The Kids & Family Reading Report first created a benchmark of data around family read-aloud habits in 2014. This was the same year the American Academy of Pediatrics released new guidelines encouraging parents to read to their children beginning at birth, saying it enhances parent-child bonding and prepares babies’ brains for language and literacy skills.
Overall, 30% of parents with children ages five and under in the 2014 study reported reading aloud to their child before the age of three months, and 73% reported doing so before their child’s first birthday. Since then, the percentage who say their child was read to before the age of three months is up nearly 50%, with 43% saying their child was read to essentially from birth. Plus, 77% of parents with children ages five and under say read-aloud time started before their child turned one (see Figure 1).
"My mom and dad sit and we read together. We spend time together reading the books and laughing and talking."
– 8-year-old girl
More than 80% of both kids and parents across all income levels and child’s age love or like read-aloud time a lot. And among children ages 6–8 and their parents, love for read-aloud time is up eight and nine points, respectively, since 2016.
Why is read-aloud time loved so much? Parents and children say it is because it is a special time with each other (see Figure 2). And this feeling stays with children as they grow older, as a 17-year-old boy shared: “It was quality one-on-one time with my parents and I have special memories of picking out the books that they would read with me.”
Taking a closer look at families’ habits during read-aloud time, this research reveals it is a highly interactive experience—it’s a partnership. Children choose books, kids and parents ask questions of each other, turn pages and punctuate the experience with sound effects. This interactivity fuels the child-parent bond that children express when asked to describe why they love(d) read-aloud time: “My mom and dad sit and we read together. We spend time together reading the books and laughing and talking,” an 8-year-old girl explained (see Figure 3).
It is interesting to note, though there is not a clear causal relationship, that kids ages 6–11 who actively participate in read-aloud time by asking questions or making funny noises/sound effects are more likely than other children to be frequent readers.
Eighty-five percent of children ask questions during read-aloud by the time they are eight, with 72% of parents asking questions when reading aloud to babies and toddlers ages two and under. About four in 10 children across age groups make sound effects and funny noises: about eight in 10 parents of kids ages 0–8 do this, and even six in 10 parents of 9–11 year-olds continue to do so. Additionally, book choice starts early with 66% of parents of 0–2 year-olds saying their child picks the books during read-aloud time, increasing to over 90% of children ages 3–11.
Overall, 55% of children ages 0–5 are read books aloud at home at least five days a week, with 37% read to daily. And some of these children (52%) are read to twice a day or more. The data also show an encouraging increase in the number of 6–8-year-olds being read aloud to compared to 2016 (from 38% to 45%).
Read-aloud time is unquestionably a beloved and important family event. We also know from previous analysis through the Kids & Family Reading Report that both being read aloud to 5–7 days a week before kindergarten and continuing this habit are key factors in predicting whether or not children ages 6–11 will be frequent readers.
And yet, reading aloud peaks at age five. While a majority of families read aloud 5–7 days a week before a child enters kindergarten (55%), this percentage begins to decline dramatically with each additional year of age. This decrease is closely mirrored by parents’ view on the importance of reading aloud as children grow older (see Figure 4). When asked why read-aloud decreases or stops, parents most commonly cite the fact that children can read on their own. For many kids, becoming an independent reader corresponds with the first major decline in read-aloud frequency among the 6–8 age group.

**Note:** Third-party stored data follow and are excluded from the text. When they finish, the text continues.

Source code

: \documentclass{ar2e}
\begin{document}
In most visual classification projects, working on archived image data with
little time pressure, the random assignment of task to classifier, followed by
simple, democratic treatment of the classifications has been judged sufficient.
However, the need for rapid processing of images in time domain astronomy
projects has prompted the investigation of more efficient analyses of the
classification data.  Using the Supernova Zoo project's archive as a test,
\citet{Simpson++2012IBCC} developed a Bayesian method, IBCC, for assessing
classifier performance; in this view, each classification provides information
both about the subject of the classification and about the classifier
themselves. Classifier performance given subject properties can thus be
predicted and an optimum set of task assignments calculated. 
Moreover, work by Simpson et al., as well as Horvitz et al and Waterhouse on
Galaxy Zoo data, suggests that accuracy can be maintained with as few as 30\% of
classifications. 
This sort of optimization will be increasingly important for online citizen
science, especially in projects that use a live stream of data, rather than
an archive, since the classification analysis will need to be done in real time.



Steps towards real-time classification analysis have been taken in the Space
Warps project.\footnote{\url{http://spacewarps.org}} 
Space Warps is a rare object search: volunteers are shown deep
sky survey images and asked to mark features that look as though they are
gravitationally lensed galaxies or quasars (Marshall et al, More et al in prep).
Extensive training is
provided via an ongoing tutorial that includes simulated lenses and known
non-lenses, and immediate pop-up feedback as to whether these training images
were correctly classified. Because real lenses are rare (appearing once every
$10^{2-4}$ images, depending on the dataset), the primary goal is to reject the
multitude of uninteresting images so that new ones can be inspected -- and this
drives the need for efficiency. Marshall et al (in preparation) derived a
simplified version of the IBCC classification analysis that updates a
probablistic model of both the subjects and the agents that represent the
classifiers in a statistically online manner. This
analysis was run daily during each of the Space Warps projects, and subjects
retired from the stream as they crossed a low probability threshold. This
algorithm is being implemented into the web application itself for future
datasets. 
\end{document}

The data also display a disparity among lower- and higher-income households. Lower-income families with children ages eight and under read aloud less frequently; 39% among families with household incomes less than $35,000 and 62% among families with incomes of $100,000 or more. Lower-income families with kids ages five and under are also less likely, at 46% compared to about seven in 10, to have received information on the importance of reading aloud from birth when their children were babies.
Among parents of children ages 0–8 who are read aloud to, 94% include this activity as part of a routine and 91% say it is a spur-of-the-moment activity. Eighty-five percent do both. Routines predominantly include bed- and naptime but also playtime, bath time or meal time. Impromptu read-alouds center on using books to respond to a child’s wants and needs, such as learning moments and quiet time (see Figure 5). Also, while more moms read to their 0–11 year-olds than dads (93% compared to 79%), two-thirds of parents (66%) say the read-aloud experience includes more than just the reader and the child, most commonly the child’s other parent and/or siblings.
One 17-year-old girl noted, "it reaffirms the importance of reading and helped bring me closer to my parents," punctuating that reading aloud is a tool for family bonding, inspiration, and education.
"I have special memories of picking out the books that they would read with me. It was quality one-on-one time with my parents."